I’ve recently been struggling getting LXD bootstrapping in a snappy fashion with the times getting slower and slower. So on investigating the cloud-init-output.log of the bootstrapped controller, it spends a LOT of time downloading the sources from apt.
Knowing that I’m pretty much downloading the same thing over and over again, @jameinel suggested using an apt-cache. The following is an outline of doing this using a docker image, so that I don’t have to install anything else on to my host system (assuming you’ve already got docker installed!).
The following runs the apt-cache version 3.1-2 in daemon mode.
Then to get juju to use the cache, copy the url on the index page of cacher (ips can vary) http://0.0.0.0:3142/ and keep it written down for later. Then locate your lxc server address from lxc info, generally speaking it’ll be the local url (starts with 192.168,) or your bridge address (starts with 10.), copy that and use it later for the template.
Use the following template of clouds.yaml to update your ~/.local/share/juju/clouds.yaml
clouds:
lxd:
type: lxd
auth-types: [certificate]
endpoint: ${URL FROM LXC}
regions:
default:
endpoint: ${URL FROM LXC}
config:
apt-http-proxy: ${URL FROM APT-CACHER}
Then bootstrap the lxd cloud and enjoy your fruits of your labour.
I’ll mention that if you have a general device on your network, you can also configure:
$ cat /etc/apt/apt.conf.d/95-juju-proxy-settings
Acquire::http::Proxy "http://${URL FROM APT-CACHER}:3142";
Acquire::https::Proxy "http://${URL FROM APT-CACHER}:3142";
I personally have a NUC sitting on the network and point all my containers and my Linux boxes at that cache.

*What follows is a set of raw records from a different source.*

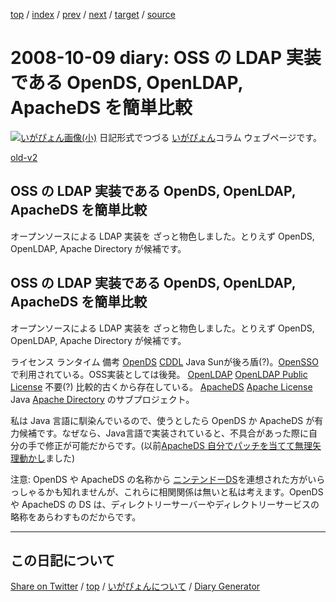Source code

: [top](../index.html) 
 / [index](index.html) 
 / [prev](ig081008.html) 
 / [next](ig081010.html) 
 / [target](https://igapyon.github.io/diary/2008/ig081009.html) 
 / [source](https://github.com/igapyon/diary/blob/gh-pages/2008/ig081009.html.src.md) 

2008-10-09 diary: OSS の LDAP 実装である OpenDS, OpenLDAP, ApacheDS を簡単比較
=====================================================================================================
[![いがぴょん画像(小)](https://igapyon.github.io/diary/images/iga200306s.jpg "いがぴょん")](https://igapyon.github.io/diary/memo/memoigapyon.html) 日記形式でつづる [いがぴょん](https://igapyon.github.io/diary/memo/memoigapyon.html)コラム ウェブページです。

[old-v2](ig081009-orig.html)

## OSS の LDAP 実装である OpenDS, OpenLDAP, ApacheDS を簡単比較

オープンソースによる LDAP 実装を ざっと物色しました。とりえず OpenDS, OpenLDAP, Apache Directory が候補です。


## OSS の LDAP 実装である OpenDS, OpenLDAP, ApacheDS を簡単比較

オープンソースによる LDAP 実装を ざっと物色しました。とりえず OpenDS, OpenLDAP, Apache Directory が候補です。

ライセンス
ランタイム
備考
[OpenDS](http://opends.dev.java.net/)
[CDDL](http://www.opensource.org/licenses/cddl1.php)
Java
Sunが後ろ盾(?)。[OpenSSO](http://opensso.dev.java.net/) で利用されている。OSS実装としては後発。
[OpenLDAP](http://www.openldap.org/)
[OpenLDAP Public License](http://www.openldap.org/software/release/license.html)
不要(?)
比較的古くから存在している。
[ApacheDS](http://directory.apache.org/apacheds/1.5/)
[Apache License](http://www.apache.org/licenses/)
Java
[Apache Directory](http://directory.apache.org/) のサブプロジェクト。

私は Java 言語に馴染んでいるので、使うとしたら OpenDS か ApacheDS が有力候補です。なぜなら、Java言語で実装されていると、不具合があった際に自分の手で修正が可能だからです。(以前[ApacheDS 自分でパッチを当てて無理矢理動かし](ig080111.html)ました)

注意: OpenDS や ApacheDS の名称から [ニンテンドーDS](http://www.nintendo.co.jp/ds/)を連想された方がいらっしゃるかも知れませんが、これらに相関関係は無いと私は考えます。OpenDS や ApacheDS の DS は、ディレクトリーサーバーやディレクトリーサービスの略称をあらわすものだからです。

----------------------------------------------------------------------------------------------------

## この日記について

[Share on Twitter](https://twitter.com/intent/tweet?hashtags=igapyon%2Cdiary%2C%E3%81%84%E3%81%8C%E3%81%B4%E3%82%87%E3%82%93&text=OSS+%E3%81%AE+LDAP+%E5%AE%9F%E8%A3%85%E3%81%A7%E3%81%82%E3%82%8B+OpenDS%2C+OpenLDAP%2C+ApacheDS+%E3%82%92%E7%B0%A1%E5%8D%98%E6%AF%94%E8%BC%83&url=https%3A%2F%2Figapyon.github.io%2Fdiary%2F2008%2Fig081009.html) / [top](../index.html) / [いがぴょんについて](https://igapyon.github.io/diary/memo/memoigapyon.html) / [Diary Generator](https://github.com/igapyon/igapyonv3)
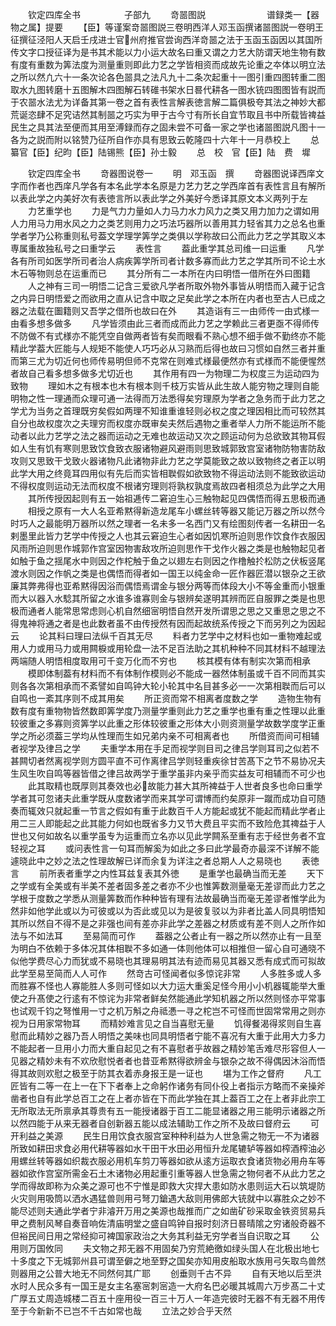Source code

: <!-- { "loadSidebar": true } -->
　　钦定四库全书　　　　　子部九
　　竒噐图説　　　　　　　谱録类一【器物之属】提要
　　【臣】等谨案竒噐图説三卷明西洋人邓玉函撰诸噐图説一卷明王征撰征泾阳人天启壬戌进士官州府推官尝询西洋竒噐之法于玉函玉函因以其国所传文字口授征译为是书其术能以力小运大故名曰重又谓之力艺大防谓天地生物有数有度有重数为筭法度为测量重则即此力艺之学皆相资而成故先论重之夲体以明立法之所以然凢六十一条次论各色噐具之法凡九十二条次起重十一图引重四图转重二图取水九图转磨十五图解木四图解石转碓书架水日晷代耕各一图水铳四图图皆有説而于农噐水法尤为详备其第一卷之首有表性言解表徳言解二篇俱极夸其法之神妙大都荒诞恣肆不足究诘然其制噐之巧实为甲于古今寸有所长自宜节取且书中所载皆禆益民生之具其法至便而其用至溥録而存之固未尝不可备一家之学也诸噐图説凡图十一各为之説而附以铭赞乃征所自作亦具有思致云乾隆四十六年十一月恭校上
　　总纂官【臣】纪昀【臣】陆锡熊【臣】孙士毅
　　总　校　官【臣】陆　费　墀

　　钦定四库全书
　　竒器图说卷一
　　明　邓玉函　撰
　　竒器图说译西庠文字而作者也西庠凡学各有本名此学本名原是力艺力艺之学西庠首有表性言且有解所以表此学之内美好次有表徳言所以表此学之外美好今悉译其原文本义两列于左
　　力艺重学也
　　力是气力力量如人力马力水力风力之类又用力加力之谓如用人力用马力用水风之力之类艺则用力之巧法巧器所以善用其力轻省其力之总名也重学者学乃公称重则私号葢文学理学筭学之类俱以学称故曰公而此力艺之学其取义本専属重故独私号之曰重学云
　　表性言
　　葢此重学其总司维一曰运重
　　凡学各有所司如医学所司者治人病疾筭学所司者计数多寡而此力艺之学其所司不论土水木石等物则总在运重而已
　　其分所有二一本所在内曰明悟一借所在外曰图籍
　　人之神有三司一明悟二记含三爱欲凡学者所取外物外事皆从明悟而入藏于记含之内异日明悟爱之而欲用之直从记含中取之足矣此学之本所在内者也至古人已成之器之法载在圗籍则又吾学之借所也故曰在外
　　其造诣有三一由师传一由式様一由看多想多做多
　　凡学皆须由此三者而成而此力艺之学赖此三者更亟不得师传不防做不有式様亦不能凭空自做两者皆有矣而眼看不熟心想不细手做不勤终亦不能精此学葢大匠能与人规矩不能使人巧巧必从习熟而后得也故曰习惯如自然三者并重而第三尤为切近何也师传易明但师不克常在则难式様最便然亦有式様而不能便惺然者故自己看多想多做多尤切近也
　　其作用有四一为物理二为权度三为运动四为致物
　　理如木之有根本也木有根本则千枝万实皆从此生故人能穷物之理则自能明物之性一理通而众理可通一法得而万法悉得矣穷理原为学者之急务而于此力艺之学尤为当务之首理既穷矣假如两理不知谁重谁轻则必权之度之理因相比而可较然其自分也故权度次之夫理穷而权度亦既审矣夫然后遇物之重者举人力所不能运所不能动者以此力艺学之法之器而运动之无难也故运动又次之顾运动何为总欲致其物耳假如人生有饥有寒则思致饮食致衣服诸物避风避雨则思致城郭致宫室诸物防物害防敌攻则又思致干戈致火器诸物凡此诸物非此力艺之学莫能致之故以致物终之者正以明此学大用之终竟耳四用似有先后而实皆相聫假如欲致物不得运动法则不能致欲运动不得权度则运动无法而权度不根诸穷理则将孰权孰度焉故四者相须总为此学之大用
　　其所传授因起则有五一始祖逓传二窘迫生心三触物起见四偶悟而得五思极而通
　　相授之原有一大人名亚希黙得新造龙尾车小螺丝转等器又能记万器之所以然今时巧人之最能明万器所以然之理者一名未多一名西门又有绘图刻传者一名耕田一名剌墨里此皆力艺学中传授之人也其云窘迫生心者如因饥寒所迫则思作饮食作衣服因风雨所迫则思作城郭作宫室因物害敌攻所迫则思作干戈作火器之类是也触物起见者如触于鱼之揺尾水中则因之作柁触于鱼之以翅左右则因之作橹触扵松防之伏板竖尾渡水则因之作帆之类是也偶悟而得者如一国王以纯金命一匠作器匠潜以银杂之王欲廉其弊弗得也亚希黙得因浴而偶悟焉谓金与银分两等而体段大小不等金重而小银重而大以器入水騐其所留之水谁多谁寡则金与银辨矣遂明其辨而匠自服罪之类是也思极而通者人能常思常虑则心机自然细宻明悟自然开发所谓思之思之又重思之思之不得鬼神将通之者是也此数者虽不由传授然有因而起故统系传授之下而另列之为因起云
　　论其料曰理曰法纵千百其无尽
　　料者力艺学中之材料也如一重物难起或用人力或用马力或用闗棙或用轮盘一法不足百法助之其机种种不同其材料不越理法两端随人明悟相度取用可千变万化而不穷也
　　核其模有体有制实次第而相承
　　模即体制葢有材料而不有体制作模则必不能成一器然体制虽或千百不同而其实则各各次第相承而不紊譬如自鸣钟大轮小轮其中名目甚多必一一次第相聫而后可以自鸣也一紊其序则不成其用矣
　　所正资而常不相离者度数之学
　　造物生物有数有度有重物物皆然数即筭学度乃测量学重则此力艺之重学也重有重之性理以此重较彼重之多寡则资筭学以此重之形体较彼重之形体大小则资测量学故数学度学正重学之所必须葢三学均从性理而生如兄弟内亲不可相离者也
　　所借资而间可相辅者视学及律吕之学
　　夫重学本用在手足而视学则目司之律吕学则耳司之似若不甚闗切者然离视学则方圆平直不可作离律吕学则轻重疾徐甘苦髙下之节不易协况夫生风生吹自鸣等器皆借之律吕故两学于重学虽非内亲乎而实益友可相辅而不可少也
　　此其取精也既厚则其奏效也必故能力甚大其所裨益于人世者良多也命曰重学学者其可忽诸夫此重学既从度数诸学而来其学可谓博而约矣原非一蹴而成功自可随奏而辄效只就起重一节言之假如有重于此数百千人方能起或犹不能起而精此学者止用二三人即能起之此其能力何如也既省多力又节大费且平实而不致险危其禆益于人世也又何如故名以重学虽专为运重而立名亦以见此学闗系至重有志于经世务者不宜轻视之耳
　　或问表性言一句耳而解奚为如此之多曰此学最奇亦最深不详解不能遽晓此中之妙之法之性理故解已详而余复为详注之者总期人人之易晓也
　　表徳言
　　前所表者重学之内性耳兹复表其外徳
　　是重学也最确当而无差
　　天下之学或有全美或有半美不差者固多差之者亦不少也惟筭数测量毫无差谬而此力艺之学根于度数之学悉从测量筭数而作种种皆有理有法故最确当而毫无差谬者惟学此为然非如他学此或以为可彼或以为否此或见以为是彼复驳以为非者比盖人同具明悟知其所以然自不得不是之非强也间有差亦非此学之差器之材质或有差不则人之所作如法与不如法耳
　　至易简而可作
　　葢器之公者止有一器之所以然亦止有一且至为明白不依赖于多体况其体相聫不多如通一体则他体可以相推但一留心自可通晓不似他学费尽心力而犹或不易晓也其理易明其法有迹而易见其器又悉有成式而可拟故此学至易至简而人人可作
　　然竒古可怪闻者似多惊诧非常
　　人多胜多或人多而胜寡不怪也人寡能胜人多则可怪如以大力运大重奚足怪今用小小机器辄能举大重使之升髙使之行逺有不惊诧为非常者鲜矣然能通此学知机器之所以然则怪亦平常事也试观千钧之弩惟用一寸之机万斛之舟祗慿一寻之柁岂不可怪而世固常常用之则亦视为日用家常物耳
　　而精妙难言见之自当喜慰无量
　　饥得餐渴得浆则自生喜慰而此精妙之器乃吾人明悟之美味也同具明悟者宁能不喜况有大重于此用大力多力不能起者一旦用小力而大重自起见之有不喜慰者乎故器之精妙笔舌难尽形容但人一见器之精妙未有不欢欣慰悦者者也昔亚希黙得欲辨金与银杂之故不得偶因沐浴而悟得其故则欢慰之极至于防其衣着赤身报王是一证也
　　堪为工作之督府
　　凡工匠皆有二等一在上一在下下者奉上之命躬作诸务有同仆役上者指示方略而不亲操斧凿者也自有此学总百工之在上者亦皆在下而此学独在其上葢百工之在上者非此宗工无所取法无所禀承其尊贵有五一能授诸器于百工二能显诸器之用三能明示诸器之所以然四能于从来无器者自创新器五能以成法辅助工作之所不及故曰督府云
　　可开利益之美源
　　民生日用饮食衣服宫室种种利益为人世急需之物无一不为诸器所致如耕田求食必用代耕等器如水干田干水田必用恒升龙尾辘轳等器如榨酒榨油必用螺丝转等器如织裁衣服必用机车剪刀等器如欲从逺方运取衣食诸货物必用舟车等器如欲作宫室所需金石土木诸物必用起重引重等器人世急需之物何者不从此力艺之学而得故即称为众美之源可也不宁惟是即救大灾捍大患如防水患则运大石以筑堤防火灾则用吸筒以洒水遇猛兽则用弓弩刀鎗遇大敌则用佛郎大铳就中以寡胜众之妙不能尽述则夫通此学者宁非濬开万用之美源也哉推而广之如凿矿砂采取金铁资贸易兵甲之费制风琴自奏音响佐清庙明堂之盛自鸣钟自报时刻济日晷晴隂之穷诸般奇器不但裕民间日用之常经抑可裨国家政治之大务其利益无穷学者当自识取之耳
　　公用则万国攸同
　　夫文物之邦无器不用固矣乃穷荒絶徼如绿头国人在北极出地七十多度之下无城郭州县可谓至僻之地至野之国矣亦知用皮船取水族用弓矢取鸟兽然则器用之公普大地无不同然何其广耶
　　创垂则千古不异
　　自有天地以后至洪水时人民众多有一国王是女主名塞宻刺宻造一大府名巴必暖其城周六万步髙二十丈广厚五丈周造城楼二百五十座用役一百三十万人一年造完彼时无器不有无器不用传至于今新新不已岂不千古如常也哉
　　立法之妙合乎天然

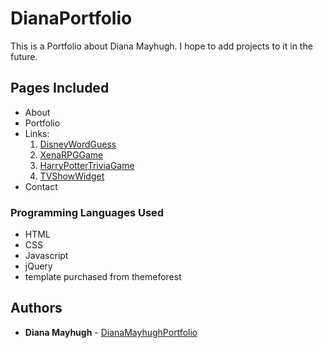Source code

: # DianaPortfolio
This is a Portfolio about Diana Mayhugh.  I hope to add projects to it in the future.

## Pages Included

* About
* Portfolio
* Links:
    1. [DisneyWordGuess](https://mayhugh82.github.io/WordGuessGame/)
    2. [XenaRPGGame](https://mayhugh82.github.io/Xena-RPG-Game/)
    3. [HarryPotterTriviaGame](https://mayhugh82.github.io/TriviaGame/)
    4. [TVShowWidget](https://mayhugh82.github.io/Giftastic/)
* Contact


### Programming Languages Used

* HTML
* CSS
* Javascript
* jQuery
* template purchased from themeforest

## Authors

* **Diana Mayhugh** - [DianaMayhughPortfolio]( https://mayhugh82.github.io/DianaPortfolio/)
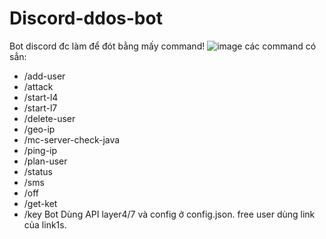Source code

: # Discord-ddos-bot
Bot discord đc làm để đót bằng mấy command!
![image](https://github.com/user-attachments/assets/761f58c4-faa8-4d9c-b596-72684bbc09c6)
các command có sẳn: 
- /add-user
- /attack
- /start-l4
- /start-l7
- /delete-user
- /geo-ip
- /mc-server-check-java
- /ping-ip
- /plan-user
- /status
- /sms
- /off
- /get-ket
- /key
Bot Dùng API layer4/7 và config ở config.json. free user dùng link của link1s.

That means that day-to-day updates seed the cache, so everything gets happier.
(edited because I missed the --publish 3142:3142 line which you’re already doing)
I think one of the reasons why the apt update part of bootstrap gets slow is that the LXD images get stale. There’s an auto-update setting which can be enabled to ensure the images are kept current. Even with an apt cache, the processing of new packages still can take a bit of time.
You can use lxc image edit juju/bionic/amd64 (and same for trusty, xenial, zestry etc) to set the auto-update property of the images Juju uses to true.
I’m not sure why Juju doesn’t ensure this is set true by default. Perhaps we should change that?
I’ve written up my approach and code in my juju-lxd-tweaks repo.
It effectively does an auto-cache of the LXD image used by Juju, but it also installs the binary agent for the installed version of Juju and installs dependencies for the charm reactive framework.
@simonrichardson is there a way to update a cloud sitting on the controller with this using some juju command or how do I apply this setting to already existing clouds on the controller?
Also, in the model-config, there are a few config options:
The documentation doesn’t say when to use a “apt-mirror” vs “apt-https-proxy” - especially if used together…
I know that its possible to set on the controller, but since I’d like to set this on a “region/cloud” level - I don’t know how to set this for controller-level-clouds.
apt-mirror is “I’m hosting a completely different site at https://my-mirror-of-host” with a different base URL, vs at apt-proxy is “make your requests to the same URL but go via an http proxy”. The only difference for juju’s http-proxy vs apt-http-proxy is that the latter is only configured for apt, not all http content. Think apt-cacher-ng vs squid proxy. (They both functionally do something very similar, though.)
The mirrors is more like: Mirrors : Ubuntu
Where you want to change the root URL and all the content that you download to a site that is closer to you.
I doubt you would set up your own mirror, most people would just set up a local caching proxy.
So I was actually meaning your own personal machine (if I’m going to be running a caching proxy, you should have the host machine also use the proxy, as then it always gets seeded with new updates, both for your host and for the containers that you run.)
Yeah - makes sense. We did deploy one on a separate host+container which now serves the whole network and are rolling that out model by model. Setting the “model-defaults” isn’t having an affect on already existing models.
Just noting here to save other people some time. I’ve recently had issues where apt-cacher was failing to find the hostnames for the archive urls. I updated the version of the docker image and this fixed it. The hardcoded version in the original post is quite old now.